We draw on our peers and colleagues a lot for help and advice and we also try to offer a lot in exchange. In the absence of much formal education on entrepreneurship, this practice of informal mentorship and 'paying it forward' is particularly important. Some entrepreneurs are very good at doing this and make it a consistent and regular practice to contribute to the cause of entrepreneurship.
One such woman, Patrica Helding
of Fat Witch Bakery
, is going about 'paying it forward' in a bit of an unexpected way!
I have long been a fan of the Fat Witch Brownies (- they are delicious!), but have always lamented the fact that I can't seem to find much information about Patricia herself, the story of her bakery, or journey into entrepreneurship. It is such a great business. There must be a great woman behind it!!
Then, last year Amy and I saw on the Fat Witch website that Patricia had also created and published a book for teens about entrepreneurship called Hannah's Homework. I was recently in the Chelsea market store and picked up a copy. Not only is it adorable, but it is also educational too!!
The story features Hannah Witch, a tween, who is encouraged by her mother to reframe a homework assignment as an entrepreneurial challenge. Hannah creates an idea and gives it a try. It doesn't quite go the way that she expects forcing her to quickly change her game plan on the spot. Then...Hooray! Success.
I was so impressed with this books ability to highlight so many of the qualities and characteristics relevant to entrepreneurship. And to top it all off, at the end of the book are activities and questions that help readers to analyze aspects of Hannah's story and formulate their own opinion about her decisions and outcome.
The questions, which address marketing, strategy, planning, operations, collaboration, role....the works, are tween age appropriate but are also just as relevant for adults and entrepreneurs.

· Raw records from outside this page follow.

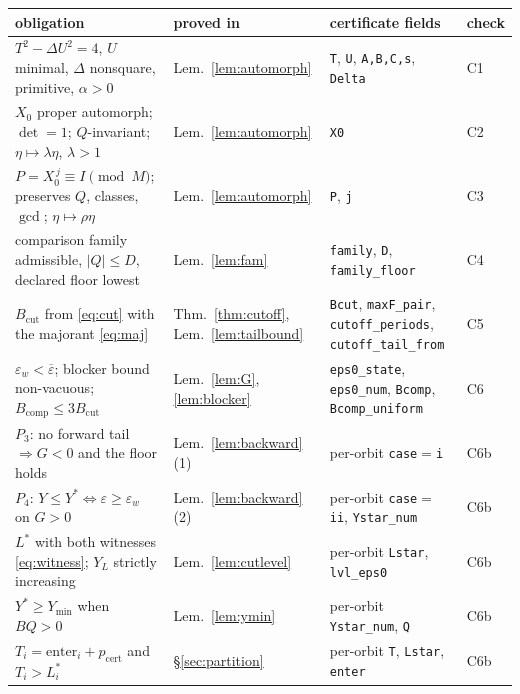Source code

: \documentclass[11pt]{article}
\theoremstyle{definition}
\theoremstyle{remark}
\newcommand{\epsbar}{\overline{\varepsilon}}
\newcommand{\epsw}{\varepsilon_w}
\begin{document}
{\footnotesize
\setlength{\tabcolsep}{3pt}
\begin{longtable}{@{}>{\raggedright\arraybackslash}p{5.0cm}
                    >{\raggedright\arraybackslash}p{2.3cm}
                    >{\raggedright\arraybackslash}p{5.2cm}
                    >{\raggedright\arraybackslash}p{1.1cm}@{}}
\toprule
obligation & proved in & certificate fields & check \\
\midrule
\endhead
$T^2-\Delta U^2=4$, $U$ minimal, $\Delta$ nonsquare, primitive, $\alpha>0$ &
  Lem.~\ref{lem:automorph} & \texttt{T}, \texttt{U}, \texttt{A,B,C,s}, \texttt{Delta} & C1 \\
$X_0$ proper automorph; $\det=1$; $Q$-invariant; $\eta\mapsto\lambda\eta$, $\lambda>1$ &
  Lem.~\ref{lem:automorph} & \texttt{X0} & C2 \\
$P=X_0^{\,j}\equiv I\!\!\pmod M$; preserves $Q$, classes, $\gcd$; $\eta\mapsto\rho\eta$ &
  Lem.~\ref{lem:automorph} & \texttt{P}, \texttt{j} & C3 \\
comparison family admissible, $|Q|\le D$, declared floor lowest &
  Lem.~\ref{lem:fam} & \texttt{family}, \texttt{D}, \texttt{family\_floor} & C4 \\
$B_{\mathrm{cut}}$ from \eqref{eq:cut} with the majorant \eqref{eq:maj} &
  Thm.~\ref{thm:cutoff}, Lem.~\ref{lem:tailbound} &
  \texttt{Bcut}, \texttt{maxF\_pair}, \texttt{cutoff\_periods}, \texttt{cutoff\_tail\_from} & C5 \\
$\epsw<\epsbar$; blocker bound non-vacuous; $B_{\mathrm{comp}}\le3B_{\mathrm{cut}}$ &
  Lem.~\ref{lem:G}, \ref{lem:blocker} &
  \texttt{eps0\_state}, \texttt{eps0\_num}, \texttt{Bcomp}, \texttt{Bcomp\_uniform} & C6 \\
$P_3$: no forward tail $\Rightarrow G<0$ and the floor holds &
  Lem.~\ref{lem:backward}(1) & per-orbit \texttt{case}$=$\texttt{i} & C6b \\
$P_4$: $Y\le Y^{*}\!\iff\!\varepsilon\ge\epsw$ on $G>0$ &
  Lem.~\ref{lem:backward}(2) & per-orbit \texttt{case}$=$\texttt{ii}, \texttt{Ystar\_num} & C6b \\
$L^{*}$ with both witnesses \eqref{eq:witness}; $Y_L$ strictly increasing &
  Lem.~\ref{lem:cutlevel} & per-orbit \texttt{Lstar}, \texttt{lvl\_eps0} & C6b \\
$Y^{*}\ge Y_{\min}$ when $BQ>0$ & Lem.~\ref{lem:ymin} & per-orbit \texttt{Ystar\_num},
  \texttt{Q} & C6b \\
$T_i=\mathrm{enter}_i+p_{\mathrm{cert}}$ and $T_i>L_i^{*}$ &
  \S\ref{sec:partition} & per-orbit \texttt{T}, \texttt{Lstar}, \texttt{enter} & C6b \\

\end{longtable}}
\end{document}
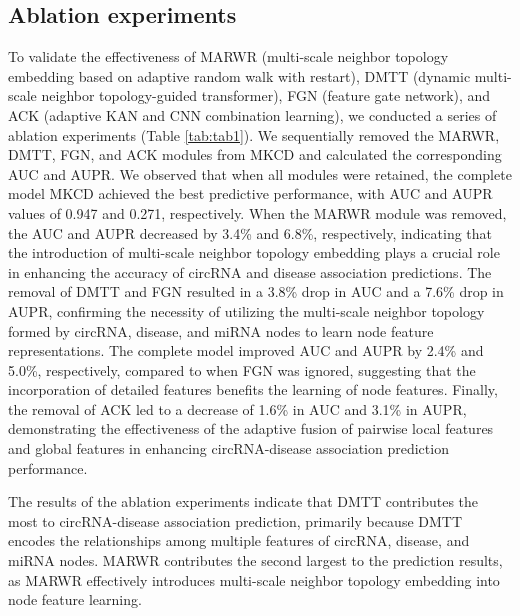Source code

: \documentclass{bioinfo}
\begin{document}
\begin{methods}
\vspace{0.3cm}


\subsection{Ablation experiments}
To validate the effectiveness of MARWR (multi-scale neighbor topology embedding based on adaptive random walk with restart), DMTT (dynamic multi-scale neighbor topology-guided transformer), FGN (feature gate network), and ACK (adaptive KAN and CNN combination learning), we conducted a series of ablation experiments (Table \ref{tab:tab1}). We sequentially removed the MARWR, DMTT, FGN, and ACK modules from MKCD and calculated the corresponding AUC and AUPR. We observed that when all modules were retained, the complete model MKCD achieved the best predictive performance, with AUC and AUPR values of 0.947 and 0.271, respectively. When the MARWR module was removed, the AUC and AUPR decreased by 3.4\% and 6.8\%, respectively, indicating that the introduction of multi-scale neighbor topology embedding plays a crucial role in enhancing the accuracy of circRNA and disease association predictions. The removal of DMTT and FGN resulted in a 3.8\% drop in AUC and a 7.6\% drop in AUPR, confirming the necessity of utilizing the multi-scale neighbor topology formed by circRNA, disease, and miRNA nodes to learn node feature representations. The complete model improved AUC and AUPR by 2.4\% and 5.0\%, respectively, compared to when FGN was ignored, suggesting that the incorporation of detailed features benefits the learning of node features. Finally, the removal of ACK led to a decrease of 1.6\% in AUC and 3.1\% in AUPR, demonstrating the effectiveness of the adaptive fusion of pairwise local features and global features in enhancing circRNA-disease association prediction performance.

The results of the ablation experiments indicate that DMTT contributes the most to circRNA-disease association prediction, primarily because DMTT encodes the relationships among multiple features of circRNA, disease, and miRNA nodes. MARWR contributes the second largest to the prediction results, as MARWR effectively introduces multi-scale neighbor topology embedding into node feature learning.


\end{methods}
\end{document}
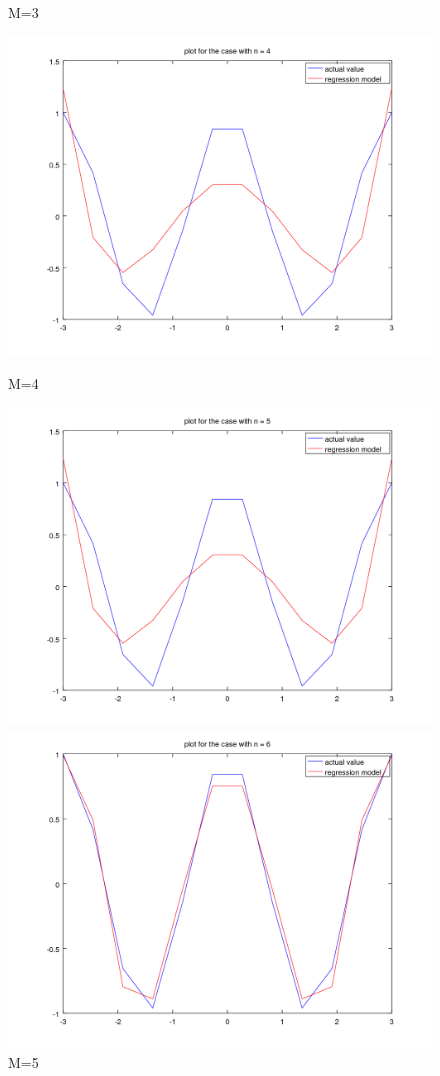 \documentclass[11pt]{article}
\theoremstyle{plain}
\theoremstyle{definition}
\begin{document}
\begin{figure}[!htb]
\begin{minipage}{0.48\textwidth}
     \caption{M=3}\label{Fig:M=3}
   \end{minipage}\hfill
   \begin {minipage}{0.48\textwidth}
     \centering
     \includegraphics[width=.7\linewidth]{hw1_task6_fig4.png}
     \caption{M=4}\label{Fig:M=4}
   \end{minipage}\hfill
   \begin{minipage}{0.48\textwidth}
     \centering
     \includegraphics[width=.7\linewidth]{hw1_task6_fig5.png}
     \caption{M=5}\label{Fig:M=5}
   \end{minipage}\hfill
   \begin {minipage}{0.48\textwidth}
     \centering
     \includegraphics[width=.7\linewidth]{hw1_task6_fig6.png}

\end{minipage}
\end{figure}
\end{document}
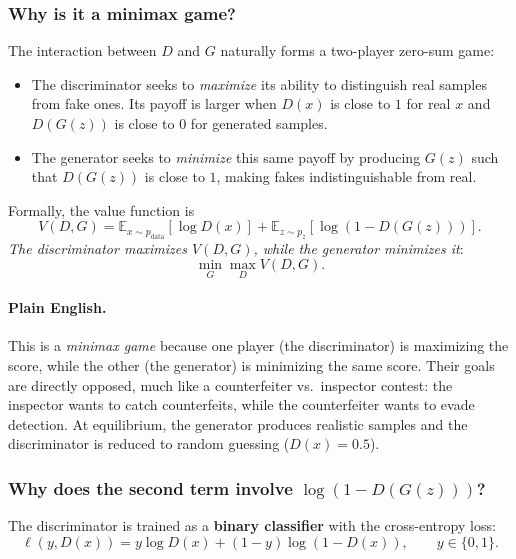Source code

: \documentclass[11pt]{article}
\theoremstyle{remark}
\begin{document}
\subsubsection*{Why is it a minimax game?}

The interaction between $D$ and $G$ naturally forms a two-player zero-sum game:
\begin{itemize}
    \item The discriminator seeks to \emph{maximize} its ability to distinguish real samples from fake ones. Its payoff is larger when $D(x)$ is close to $1$ for real $x$ and $D(G(z))$ is close to $0$ for generated samples.
    \item The generator seeks to \emph{minimize} this same payoff by producing $G(z)$ such that $D(G(z))$ is close to $1$, making fakes indistinguishable from real.
\end{itemize}

Formally, the value function is
\begin{equation}
    V(D,G) = \mathbb{E}_{x\sim p_{\text{data}}}[\log D(x)]
           + \mathbb{E}_{z\sim p_z}[\log(1-D(G(z)))].
\end{equation}
\emph{The discriminator maximizes $V(D,G)$, while the generator minimizes it}:
\begin{equation}
    \min_G \max_D V(D,G).
\end{equation}

\paragraph{Plain English.}
This is a \emph{minimax game} because one player (the discriminator) is maximizing the score, while the other (the generator) is minimizing the same score. Their goals are directly opposed, much like a counterfeiter vs.\ inspector contest: the inspector wants to catch counterfeits, while the counterfeiter wants to evade detection. At equilibrium, the generator produces realistic samples and the discriminator is reduced to random guessing ($D(x)=0.5$).

\subsubsection*{Why does the second term involve $\log(1-D(G(z)))$?}

The discriminator is trained as a \textbf{binary classifier} with the cross-entropy loss:
\[
\ell(y,D(x)) = y\log D(x) + (1-y)\log(1-D(x)), \qquad y\in\{0,1\}.
\]
\end{document}
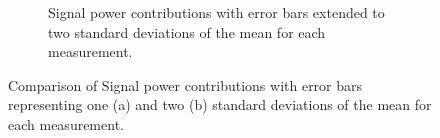 \documentclass[%
  reprint,
  superscriptaddress,
  amsmath,amssymb,
  aps,
  prapplied,
]{revtex4-2}
\begin{document}
\begin{figure}[h]
\begin{subfigure}{0.45\textwidth}
    \caption{Signal power contributions with error bars extended to two standard deviations of the mean for each measurement.}
    \label{fig:PSPr-Contribute-Equally-2sigma}
  \end{subfigure}
  \caption{Comparison of Signal power contributions with error bars representing one (a) and two (b) standard deviations of the mean for each measurement.}
  \label{fig:combined}
\end{figure}


\twocolumngrid

\end{document}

So, we remain curious about Patricia Helding herself, but we continue to blindly admire her, not just for the business she has created, but also for furthering entrepreneurial education for girls and making such a beautiful contribution to this cause.
And of course, this all made us think about entrepreneurial learning and education. And how responsible we are for paying it forward by helping others learn about entrepreneurship.
* What more we can all do to help integrate entrepreneurship into curriculum for younger girls?
* What we can do to share our stories and make entrepreneurship more accessible?
* How do you teach and share your story?
Speaking of tween entrepreneurship...this summer, NY Magazine ran a story called "Working the Squeeze"
that featured several young lemonade stand vendors who shared information about the way they run their businesses. Truly educational!
One group working to teach entrepreneurship to younger women...Step Up
!! In addition to other professional development skills, these girls learn about running a business AND they will be visiting IGC as part of that process! more to come on this!